La prima condizione è che si accetti di vivere un’esperienza collettivistica basata sull’autoconsumo e sulla democrazia diretta. Non solo cioè ci si deve limitare a consumare ciò che effettivamente si produce in maniera autonoma, evitando che si formino delle categorie di persone che, col pretesto di amministrare le eccedenze, evitano di lavorare; ma bisogna anche che ogni decisione da prendere su come ottenere dalla terra i prodotti del nostro sostentamento, sia frutto di una comune volontà, senza interferenze da parte di forze esterne al collettivo.

Posto questo, occorre che si abbia piena consapevolezza che nei confronti della natura non si può avere un atteggiamento di sfruttamento. La natura va rispettata nelle sue esigenze riproduttive, che sono le stesse che permettono agli uomini di esistere. Qualunque cognizione scientifica o uso della tecnologia non può andare oltre un certo limite, perché al di là di questo esiste solo autodistruzione.

In che senso l’Europa unita?

Tre periodi storici di altissima crisi, dovuta a corruzione, conflitti di ceti e classi, abusi d’ogni tipo, portarono in Italia a soluzioni che all’apparenza sembravano convincenti, ma che, alla resa dei conti, si rivelarono peggiori dei mali che volevano combattere.

Il periodo più antico fu quello della tarda repubblica romana, che, dopo l’eliminazione dei Gracchi, dopo le sanguinose guerre sociali e civili e dopo la sconfitta della rivolta di Spartaco, portò alla dittatura degli imperatori, durata mezzo millennio, e non solo in Italia ma in tutta Europa.

Mille anni dopo fu la volta del tardo alto Medioevo, la cui corruzione portò alla nascita della teocrazia pontificia, che durò sino alla riforma protestante e al sorgere degli Stati nazionali europei.

Circa mille anni dopo fu la volta delle dittature nazi-fasciste, che insanguinarono l’intera Europa per tutta la prima metà del Novecento, in risposta alla crisi strutturale dei regimi liberali e parlamentari.
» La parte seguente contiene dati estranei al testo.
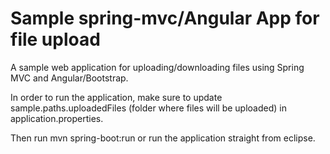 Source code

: # Sample spring-mvc/Angular App for file upload
A sample web application for uploading/downloading files using Spring MVC and Angular/Bootstrap.

In order to run the application, make sure to update sample.paths.uploadedFiles (folder where files will be uploaded) in application.properties.

Then  run mvn spring-boot:run or run the application straight from eclipse.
A queste dittature fasciste di tipo cesarista, in cui cioè la mistica del duce dominava incontrastata, si opposero con successo sia la dittatura stalinista, che poteva avvalersi di un apparato statale e di una persuasione ideologica più efficace; sia (con un successo che col tempo si rivelò ancora più grande) la dittatura economica degli Stati Uniti, capaci di applicare allo sviluppo produttivo tutte le principali conquiste tecnico-scientifiche, capaci di fare del consumismo di massa un’ideologia mondiale attraverso un uso spregiudicato dei mass-media e capaci di fare della finanza una potente arma di ricatto mondiale nei confronti dei paesi più deboli.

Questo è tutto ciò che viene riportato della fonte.